Problem to work on: In the data that follows, find each line containing "hypertarget" and copy it.

Excerpts from a dataset
== Segment start ==

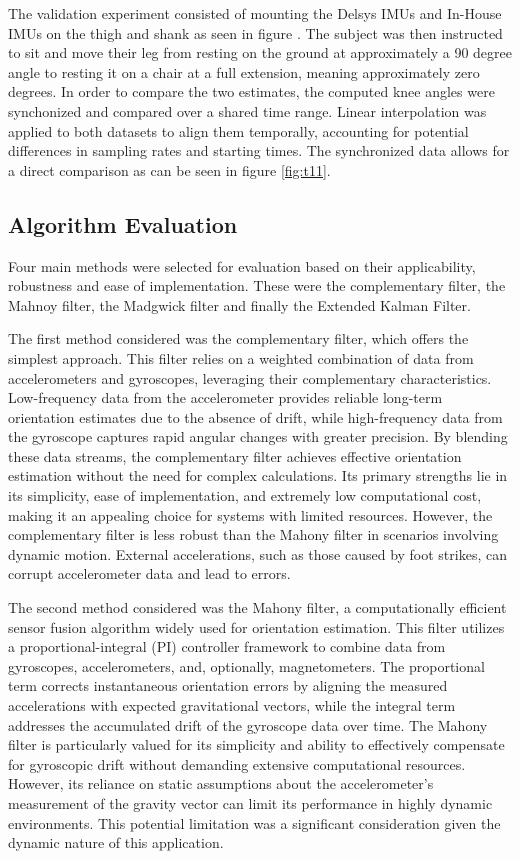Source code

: The validation experiment consisted of mounting the Delsys IMUs and In-House IMUs on the thigh and shank as seen in figure . The subject was then instructed to sit and move their leg from resting on the ground at approximately a 90 degree angle to resting it on a chair at a full extension, meaning approximately zero degrees. In order to compare the two estimates, the computed knee angles were synchonized and compared over a shared time range. Linear interpolation was applied to both datasets to align them temporally, accounting for potential differences in sampling rates and starting times. The synchronized data allows for a direct comparison as can be seen in figure \ref{fig:t11}. 

\subsection{Algorithm Evaluation}
Four main methods were selected for evaluation based on their applicability, robustness and ease of implementation. These were the complementary filter, the Mahnoy filter, the Madgwick filter and finally the Extended Kalman Filter.

The first method considered was the complementary filter, which offers the simplest approach. This filter relies on a weighted combination of data from accelerometers and gyroscopes, leveraging their complementary characteristics. Low-frequency data from the accelerometer provides reliable long-term orientation estimates due to the absence of drift, while high-frequency data from the gyroscope captures rapid angular changes with greater precision. By blending these data streams, the complementary filter achieves effective orientation estimation without the need for complex calculations. Its primary strengths lie in its simplicity, ease of implementation, and extremely low computational cost, making it an appealing choice for systems with limited resources. However, the complementary filter is less robust than the Mahony filter in scenarios involving dynamic motion. External accelerations, such as those caused by foot strikes, can corrupt accelerometer data and lead to errors. 

The second method considered was the Mahony filter, a computationally efficient sensor fusion algorithm widely used for orientation estimation. This filter utilizes a proportional-integral (PI) controller framework to combine data from gyroscopes, accelerometers, and, optionally, magnetometers. The proportional term corrects instantaneous orientation errors by aligning the measured accelerations with expected gravitational vectors, while the integral term addresses the accumulated drift of the gyroscope data over time. The Mahony filter is particularly valued for its simplicity and ability to effectively compensate for gyroscopic drift without demanding extensive computational resources. However, its reliance on static assumptions about the accelerometer’s measurement of the gravity vector can limit its performance in highly dynamic environments. This potential limitation was a significant consideration given the dynamic nature of this application. 

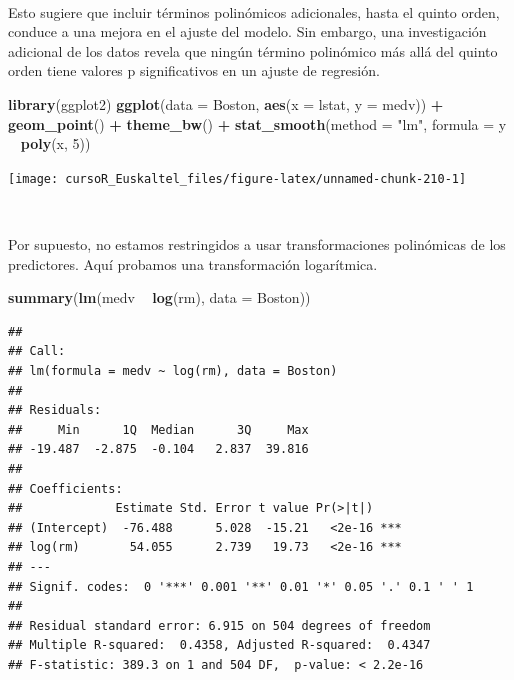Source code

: \documentclass[]{book}
\newenvironment{Shaded}{\begin{snugshade}}{\end{snugshade}}
\newcommand{\KeywordTok}[1]{\textcolor[rgb]{0.13,0.29,0.53}{\textbf{#1}}}
\newcommand{\DataTypeTok}[1]{\textcolor[rgb]{0.13,0.29,0.53}{#1}}
\newcommand{\DecValTok}[1]{\textcolor[rgb]{0.00,0.00,0.81}{#1}}
\newcommand{\StringTok}[1]{\textcolor[rgb]{0.31,0.60,0.02}{#1}}
\newcommand{\OperatorTok}[1]{\textcolor[rgb]{0.81,0.36,0.00}{\textbf{#1}}}
\newcommand{\NormalTok}[1]{#1}
\begin{document}
~

Esto sugiere que incluir términos polinómicos adicionales, hasta el
quinto orden, conduce a una mejora en el ajuste del modelo. Sin embargo,
una investigación adicional de los datos revela que ningún término
polinómico más allá del quinto orden tiene valores p significativos en
un ajuste de regresión.

\begin{Shaded}
\begin{Highlighting}[]
\KeywordTok{library}\NormalTok{(ggplot2)}
\KeywordTok{ggplot}\NormalTok{(}\DataTypeTok{data =}\NormalTok{ Boston, }\KeywordTok{aes}\NormalTok{(}\DataTypeTok{x =}\NormalTok{ lstat, }\DataTypeTok{y =}\NormalTok{ medv)) }\OperatorTok{+}\StringTok{ }
\StringTok{  }\KeywordTok{geom_point}\NormalTok{() }\OperatorTok{+}\StringTok{ }
\StringTok{  }\KeywordTok{theme_bw}\NormalTok{() }\OperatorTok{+}\StringTok{ }
\StringTok{  }\KeywordTok{stat_smooth}\NormalTok{(}\DataTypeTok{method =} \StringTok{"lm"}\NormalTok{, }\DataTypeTok{formula =}\NormalTok{ y }\OperatorTok{~}\StringTok{ }\KeywordTok{poly}\NormalTok{(x, }\DecValTok{5}\NormalTok{))}
\end{Highlighting}
\end{Shaded}

\begin{center}\texttt{[image: cursoR\_Euskaltel\_files/figure-latex/unnamed-chunk-210-1]} \end{center}

~

Por supuesto, no estamos restringidos a usar transformaciones
polinómicas de los predictores. Aquí probamos una transformación
logarítmica.

\begin{Shaded}
\begin{Highlighting}[]
\KeywordTok{summary}\NormalTok{(}\KeywordTok{lm}\NormalTok{(medv }\OperatorTok{~}\StringTok{ }\KeywordTok{log}\NormalTok{(rm), }\DataTypeTok{data =}\NormalTok{ Boston))}
\end{Highlighting}
\end{Shaded}

\begin{verbatim}
## 
## Call:
## lm(formula = medv ~ log(rm), data = Boston)
## 
## Residuals:
##     Min      1Q  Median      3Q     Max 
## -19.487  -2.875  -0.104   2.837  39.816 
## 
## Coefficients:
##             Estimate Std. Error t value Pr(>|t|)    
## (Intercept)  -76.488      5.028  -15.21   <2e-16 ***
## log(rm)       54.055      2.739   19.73   <2e-16 ***
## ---
## Signif. codes:  0 '***' 0.001 '**' 0.01 '*' 0.05 '.' 0.1 ' ' 1
## 
## Residual standard error: 6.915 on 504 degrees of freedom
## Multiple R-squared:  0.4358, Adjusted R-squared:  0.4347 
## F-statistic: 389.3 on 1 and 504 DF,  p-value: < 2.2e-16
\end{verbatim}
\end{document}
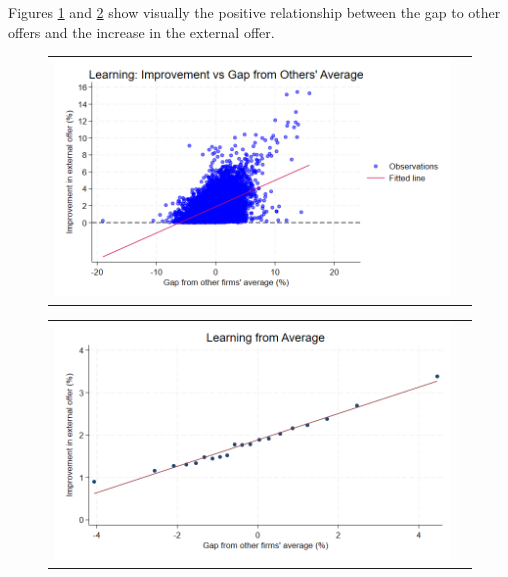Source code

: \documentclass[12pt]{article}
\begin{document}
Figures \ref{fig:ie7_1} and \ref{fig:ie7_2} show visually the positive relationship between the gap to other offers and the increase in the external offer.
\begin{figure}[H]
\caption{}
\label{fig:ie7_1}
\centering{}%
\begin{tabular}{cc}
\includegraphics[scale=0.25]{../figures/IE7/IE7_learning_scatter_avg.png}
\end{tabular}
\end{figure}


\begin{figure}[H]
\caption{}
\label{fig:ie7_2}
\centering{}%
\begin{tabular}{cc}
\includegraphics[scale=0.25]{../figures/IE7/IE7_learning_binscatter_avg.png}
\end{tabular}
\end{figure}
\end{document}
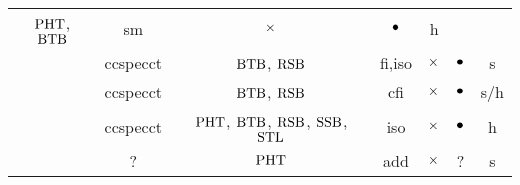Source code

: \documentclass[12pt]{article}
\newcommand{\fullsec}{\ensuremath\bullet}
\newcommand{\informal}{\ensuremath\times}
\newcommand{\specpht}{\ensuremath\text{PHT}}
\newcommand{\specssb}{\ensuremath\text{SSB}} %
\newcommand{\specrsb}{\ensuremath\text{RSB}}
\newcommand{\specbtb}{\ensuremath\text{BTB}}
\newcommand{\specstl}{\ensuremath\text{STL}}
\begin{document}
\begin{center}
\begin{tabular}{|c|c|c|c|c|c|c|}
    $\specpht$, $\specbtb$ &
    \acrshort{sm} &
    $\informal$ &
    $\fullsec$ &
    \acrshort{h}
    \\
    \cite{shen2019venkman} &
    \acrshort{ccspecct} &
    $\specbtb$, $\specrsb$ &
    \acrshort{fi},\acrshort{iso} &
    $\informal$ &
    $\fullsec$ &
    \acrshort{s}
    \\
    \cite{koruyeh2019speccfi} &
    \acrshort{ccspecct} &
    $\specbtb$, $\specrsb$ &
    \acrshort{cfi} &
    $\informal$ &
    $\fullsec$ &
    \acrshort{s}/\acrshort{h}
    \\
    \cite{yan2018invisispec} &
    \acrshort{ccspecct} &
    $\specpht$, $\specbtb$, $\specrsb$, $\specssb$, $\specstl$  &
    \acrshort{iso} &
    $\informal$ &
    $\fullsec$ &
    \acrshort{h}
    \\
    \cite{eleksenko2018bypass} &
    ? &
    $\specpht$ &
    \acrshort{add} &
    $\informal$ &
    ? &
    \acrshort{s}
    \\
    \hline
  \end{tabular}
\end{center}


\printglossary

\clearpage


\end{document}
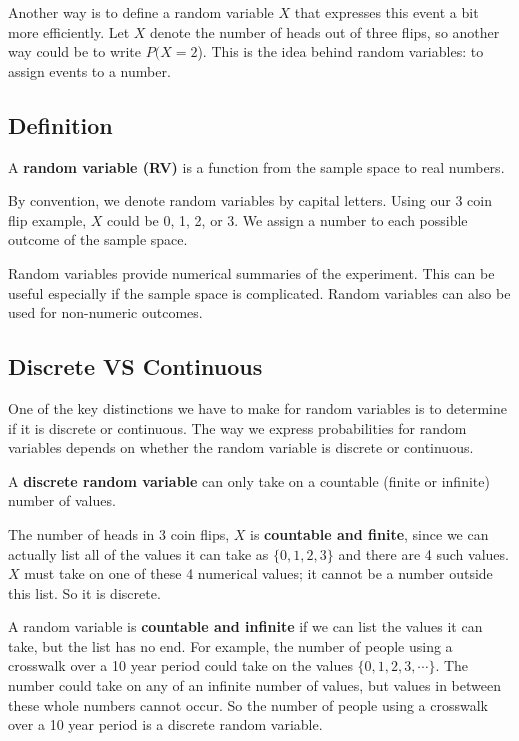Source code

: \documentclass[
]{book}
\begin{document}
Another way is to define a random variable \(X\) that expresses this event a bit more efficiently. Let \(X\) denote the number of heads out of three flips, so another way could be to write \(P(X=2\)). This is the idea behind random variables: to assign events to a number.

\hypertarget{definition}{%
\subsection{Definition}\label{definition}}

A \textbf{random variable (RV)} is a function from the sample space to real numbers.

By convention, we denote random variables by capital letters. Using our 3 coin flip example, \(X\) could be 0, 1, 2, or 3. We assign a number to each possible outcome of the sample space.

Random variables provide numerical summaries of the experiment. This can be useful especially if the sample space is complicated. Random variables can also be used for non-numeric outcomes.

\hypertarget{discrete-vs-continuous}{%
\subsection{Discrete VS Continuous}\label{discrete-vs-continuous}}

One of the key distinctions we have to make for random variables is to determine if it is discrete or continuous. The way we express probabilities for random variables depends on whether the random variable is discrete or continuous.

A \textbf{discrete random variable} can only take on a countable (finite or infinite) number of values.

The number of heads in 3 coin flips, \(X\) is \textbf{countable and finite}, since we can actually list all of the values it can take as \(\{0,1,2,3 \}\) and there are 4 such values. \(X\) must take on one of these 4 numerical values; it cannot be a number outside this list. So it is discrete.

A random variable is \textbf{countable and infinite} if we can list the values it can take, but the list has no end. For example, the number of people using a crosswalk over a 10 year period could take on the values \(\{0, 1, 2, 3, \cdots \}\). The number could take on any of an infinite number of values, but values in between these whole numbers cannot occur. So the number of people using a crosswalk over a 10 year period is a discrete random variable.
\end{document}
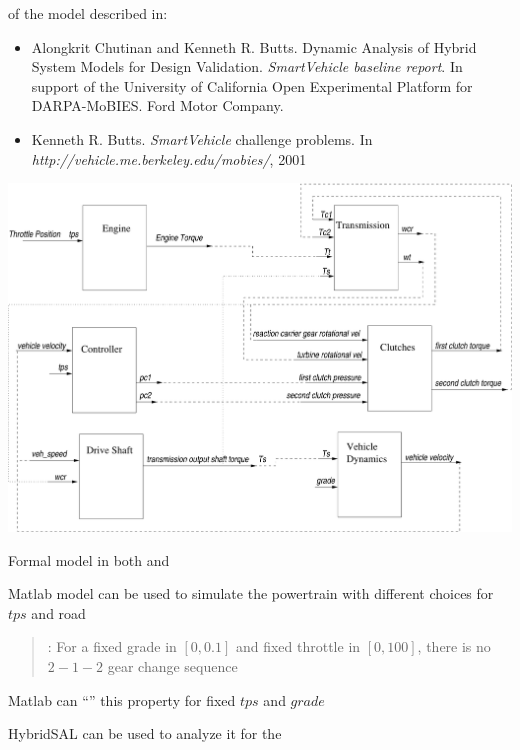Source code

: \documentclass{seminar}
\begin{document}
\begin{slide}

{} of the model described in:

\begin{itemize}
\item
 Alongkrit Chutinan and Kenneth R. Butts.
 Dynamic Analysis of Hybrid System Models for Design Validation.
 {\em{SmartVehicle baseline report}}.
 In support of the University of California 
 Open Experimental Platform for DARPA-MoBIES.
 Ford Motor Company.

\item
  Kenneth R. Butts.
  {\em{SmartVehicle}} challenge problems.
  In {\em{http://vehicle.me.berkeley.edu/mobies/}}, 2001
\end{itemize}

\end{slide}
\begin{slide}

\begin{center}
\includegraphics[angle=0,scale=0.35]{powertrain}
\end{center}

\end{slide}
\begin{slide}

Formal model in both {} and {}

Matlab model can be used to simulate the powertrain with
different choices for {} $tps$
and road {}

\medskip
\begin{quote}
{}: 
For a fixed grade in $[0,0.1]$ and fixed throttle in $[0,100]$,
there is no $2-1-2$ gear change sequence
\end{quote}

\medskip
Matlab can ``{}'' this property for fixed $tps$ and $grade$

\bigskip
HybridSAL can be used to analyze it for the {}
\end{slide}
\end{document}

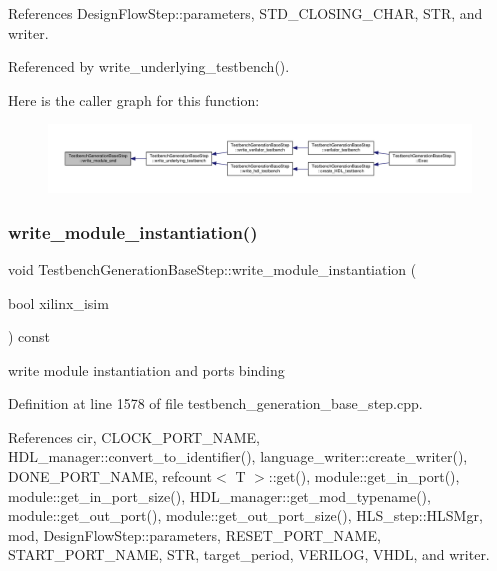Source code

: References Design\+Flow\+Step\+::parameters, S\+T\+D\+\_\+\+C\+L\+O\+S\+I\+N\+G\+\_\+\+C\+H\+AR, S\+TR, and writer.



Referenced by write\+\_\+underlying\+\_\+testbench().

Here is the caller graph for this function\+:
\nopagebreak
\begin{figure}[H]
\begin{center}
\leavevmode
\includegraphics[width=350pt]{dc/d02/classTestbenchGenerationBaseStep_ae306dc453042f5b49d7a0a7efdbd094a_icgraph}
\end{center}
\end{figure}
\mbox{\label{classTestbenchGenerationBaseStep_aaa5345d601cfdea191b4f42906095e8e}} 
\subsubsection{\texorpdfstring{write\+\_\+module\+\_\+instantiation()}{write\_module\_instantiation()}}
{\footnotesize\ttfamily void Testbench\+Generation\+Base\+Step\+::write\+\_\+module\+\_\+instantiation (\begin{DoxyParamCaption}\item[{bool}]{xilinx\+\_\+isim }\end{DoxyParamCaption}) const\hspace{0.3cm}{\ttfamily [protected]}}

write module instantiation and ports binding 

Definition at line 1578 of file testbench\+\_\+generation\+\_\+base\+\_\+step.\+cpp.



References cir, C\+L\+O\+C\+K\+\_\+\+P\+O\+R\+T\+\_\+\+N\+A\+ME, H\+D\+L\+\_\+manager\+::convert\+\_\+to\+\_\+identifier(), language\+\_\+writer\+::create\+\_\+writer(), D\+O\+N\+E\+\_\+\+P\+O\+R\+T\+\_\+\+N\+A\+ME, refcount$<$ T $>$\+::get(), module\+::get\+\_\+in\+\_\+port(), module\+::get\+\_\+in\+\_\+port\+\_\+size(), H\+D\+L\+\_\+manager\+::get\+\_\+mod\+\_\+typename(), module\+::get\+\_\+out\+\_\+port(), module\+::get\+\_\+out\+\_\+port\+\_\+size(), H\+L\+S\+\_\+step\+::\+H\+L\+S\+Mgr, mod, Design\+Flow\+Step\+::parameters, R\+E\+S\+E\+T\+\_\+\+P\+O\+R\+T\+\_\+\+N\+A\+ME, S\+T\+A\+R\+T\+\_\+\+P\+O\+R\+T\+\_\+\+N\+A\+ME, S\+TR, target\+\_\+period, V\+E\+R\+I\+L\+OG, V\+H\+DL, and writer.



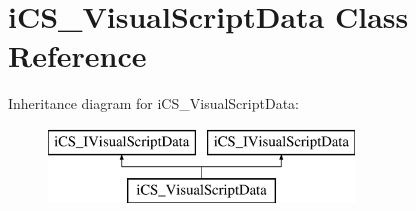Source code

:\hypertarget{classi_c_s___visual_script_data}{\section{i\+C\+S\+\_\+\+Visual\+Script\+Data Class Reference}
\label{classi_c_s___visual_script_data}
}
Inheritance diagram for i\+C\+S\+\_\+\+Visual\+Script\+Data\+:\begin{figure}[H]
\begin{center}
\leavevmode
\includegraphics[height=2.000000cm]{classi_c_s___visual_script_data}
\end{center}
\end{figure}

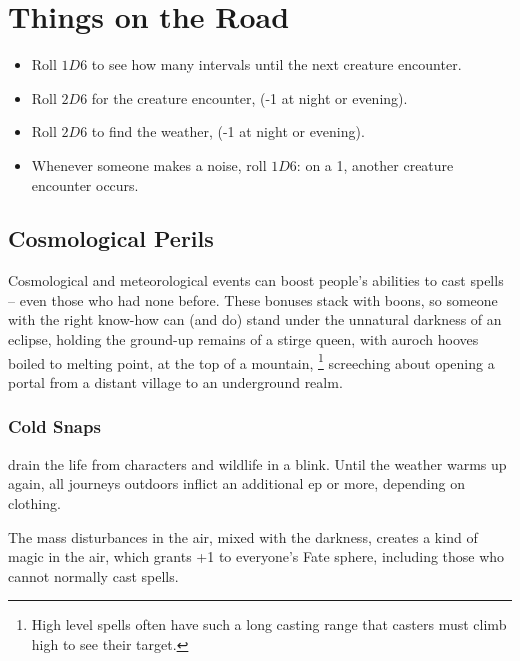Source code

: \section{Things on the Road}
\label{randomEncounters}

\begin{multicols}{2}

\begin{itemize}
  \item
  Roll $1D6$ to see how many \glspl{interval} until the next creature encounter.
  \item
  Roll $2D6$ for the creature encounter,  (-1 at night or evening).
  \item
  Roll $2D6$ to find the weather,  (-1 at night or evening).
  \item
  Whenever someone makes a noise, roll $1D6$: on a 1, another creature encounter occurs.
\end{itemize}

\subsection{Cosmological Perils}
\label{weather}
Cosmological and meteorological events can boost people's abilities to cast spells -- even those who had none before.
These bonuses stack with \glspl{boon}, so someone with the right know-how can (and do) stand under the unnatural darkness of an eclipse, holding the ground-up remains of a stirge queen, with auroch hooves boiled to melting point, at the top of a mountain,%
\footnote{High level spells often have such a long casting range that casters must climb high to see their target.}
screeching about opening a portal from a distant \gls{village} to an underground realm.

\subsubsection{Cold Snaps}
drain the life from characters and wildlife in a blink.
Until the weather warms up again, all \glspl{journey} outdoors inflict an additional \gls{ep} or more, depending on clothing.

The mass disturbances in the air, mixed with the darkness, creates a kind of magic in the air, which grants +1 to everyone's Fate \gls{sphere}, including those who cannot normally cast spells.


\end{multicols}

== Segment end ==

Response to this task:
\hypertarget{definition}{%
\hypertarget{discrete-vs-continuous}{%
:\hypertarget{classi_c_s___visual_script_data}{\section{i\+C\+S\+\_\+\+Visual\+Script\+Data Class Reference}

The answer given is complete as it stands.